Obviously, the primary domain of data management systems includes entering, manipulating, reporting and deriving data. The best formalism we currently have for doing all of that is the relational model.
The questions that remain are: How often does the relational model provide a good formalism for interfacing with the external world? Do we have better formalisms for interfacing with the external world? How can we improve upon the formalisms we have?
Certainly, at the logical level, we could use relations instead of SOAP requests and responses to communicate to external systems, and at the logical level, we could treat those external systems as sets of relation variables. At the physical level, we could even use SOAP requests and responses to represent the relations.
Doing so would mean we would have all the features available for making views updatable at our disposal for dealing with versioning issues.
Doing so would mean we would have the full power of the calculus for expressing constraints.
Doing so would make issuing a set of requests as easy as issuing a single request.
Doint so would leverage the existing encryption, authentication/security, transaction, auditing, integrity etc. functions of the dbms.

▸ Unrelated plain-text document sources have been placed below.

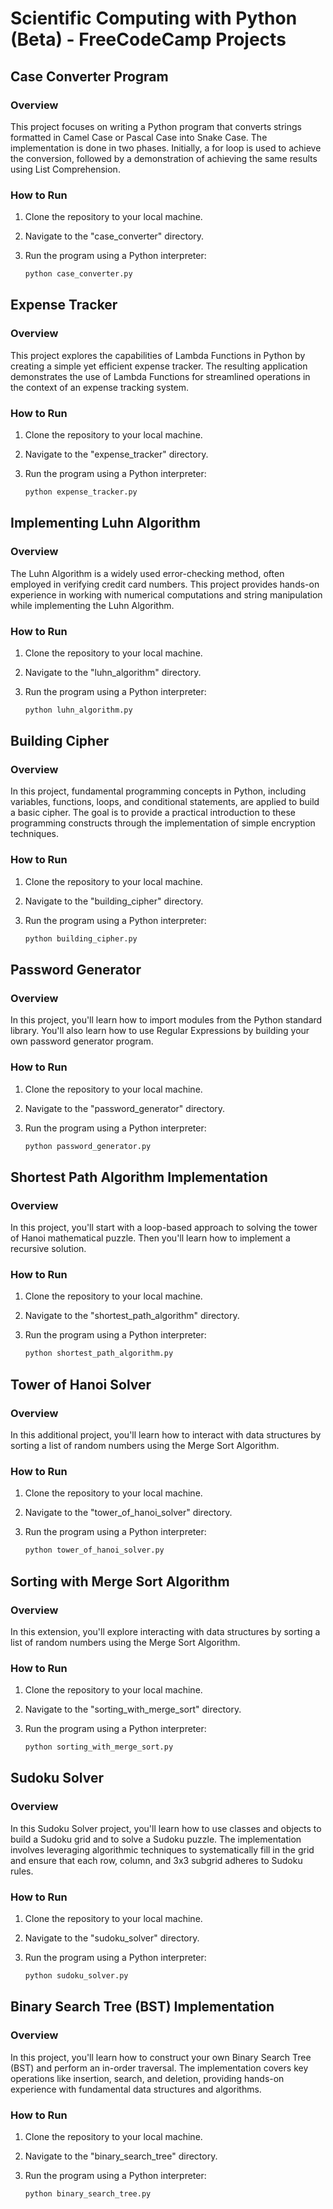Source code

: # Scientific Computing with Python (Beta) - FreeCodeCamp Projects

## Case Converter Program

### Overview
This project focuses on writing a Python program that converts strings formatted in Camel Case or Pascal Case into Snake Case. The implementation is done in two phases. Initially, a for loop is used to achieve the conversion, followed by a demonstration of achieving the same results using List Comprehension.

### How to Run
1. Clone the repository to your local machine.
2. Navigate to the "case_converter" directory.
3. Run the program using a Python interpreter:

    ```bash
    python case_converter.py
    ```

## Expense Tracker

### Overview
This project explores the capabilities of Lambda Functions in Python by creating a simple yet efficient expense tracker. The resulting application demonstrates the use of Lambda Functions for streamlined operations in the context of an expense tracking system.

### How to Run
1. Clone the repository to your local machine.
2. Navigate to the "expense_tracker" directory.
3. Run the program using a Python interpreter:

    ```bash
    python expense_tracker.py
    ```

## Implementing Luhn Algorithm

### Overview
The Luhn Algorithm is a widely used error-checking method, often employed in verifying credit card numbers. This project provides hands-on experience in working with numerical computations and string manipulation while implementing the Luhn Algorithm.

### How to Run
1. Clone the repository to your local machine.
2. Navigate to the "luhn_algorithm" directory.
3. Run the program using a Python interpreter:

    ```bash
    python luhn_algorithm.py
    ```

## Building Cipher

### Overview
In this project, fundamental programming concepts in Python, including variables, functions, loops, and conditional statements, are applied to build a basic cipher. The goal is to provide a practical introduction to these programming constructs through the implementation of simple encryption techniques.

### How to Run
1. Clone the repository to your local machine.
2. Navigate to the "building_cipher" directory.
3. Run the program using a Python interpreter:

    ```bash
    python building_cipher.py
    ```

## Password Generator

### Overview
In this project, you'll learn how to import modules from the Python standard library. You'll also learn how to use Regular Expressions by building your own password generator program.

### How to Run
1. Clone the repository to your local machine.
2. Navigate to the "password_generator" directory.
3. Run the program using a Python interpreter:

    ```bash
    python password_generator.py
    ```

## Shortest Path Algorithm Implementation

### Overview
In this project, you'll start with a loop-based approach to solving the tower of Hanoi mathematical puzzle. Then you'll learn how to implement a recursive solution.

### How to Run
1. Clone the repository to your local machine.
2. Navigate to the "shortest_path_algorithm" directory.
3. Run the program using a Python interpreter:

    ```bash
    python shortest_path_algorithm.py
    ```

## Tower of Hanoi Solver

### Overview
In this additional project, you'll learn how to interact with data structures by sorting a list of random numbers using the Merge Sort Algorithm.

### How to Run
1. Clone the repository to your local machine.
2. Navigate to the "tower_of_hanoi_solver" directory.
3. Run the program using a Python interpreter:

    ```bash
    python tower_of_hanoi_solver.py
    ```

## Sorting with Merge Sort Algorithm

### Overview
In this extension, you'll explore interacting with data structures by sorting a list of random numbers using the Merge Sort Algorithm.

### How to Run
1. Clone the repository to your local machine.
2. Navigate to the "sorting_with_merge_sort" directory.
3. Run the program using a Python interpreter:

    ```bash
    python sorting_with_merge_sort.py
    ```
    
## Sudoku Solver

### Overview
In this Sudoku Solver project, you'll learn how to use classes and objects to build a Sudoku grid and to solve a Sudoku puzzle. The implementation involves leveraging algorithmic techniques to systematically fill in the grid and ensure that each row, column, and 3x3 subgrid adheres to Sudoku rules.

### How to Run
1. Clone the repository to your local machine.
2. Navigate to the "sudoku_solver" directory.
3. Run the program using a Python interpreter:

    ```bash
    python sudoku_solver.py
    ```

## Binary Search Tree (BST) Implementation

### Overview
In this project, you'll learn how to construct your own Binary Search Tree (BST) and perform an in-order traversal. The implementation covers key operations like insertion, search, and deletion, providing hands-on experience with fundamental data structures and algorithms.

### How to Run
1. Clone the repository to your local machine.
2. Navigate to the "binary_search_tree" directory.
3. Run the program using a Python interpreter:

    ```bash
    python binary_search_tree.py
    ```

I have no doubt that Dr. Codd expected businesses to use relations for communicating. Of course, businesses must still find some common ground for doing so.
I suggest it is possible to create a 'driver' that represents any physical I/O device as relation variables. Whether that is always the best thing to do is a good question to ask even if we do not have the answer. Even if we suspect the answer is "no", the question then becomes "When is it the best thing to do?"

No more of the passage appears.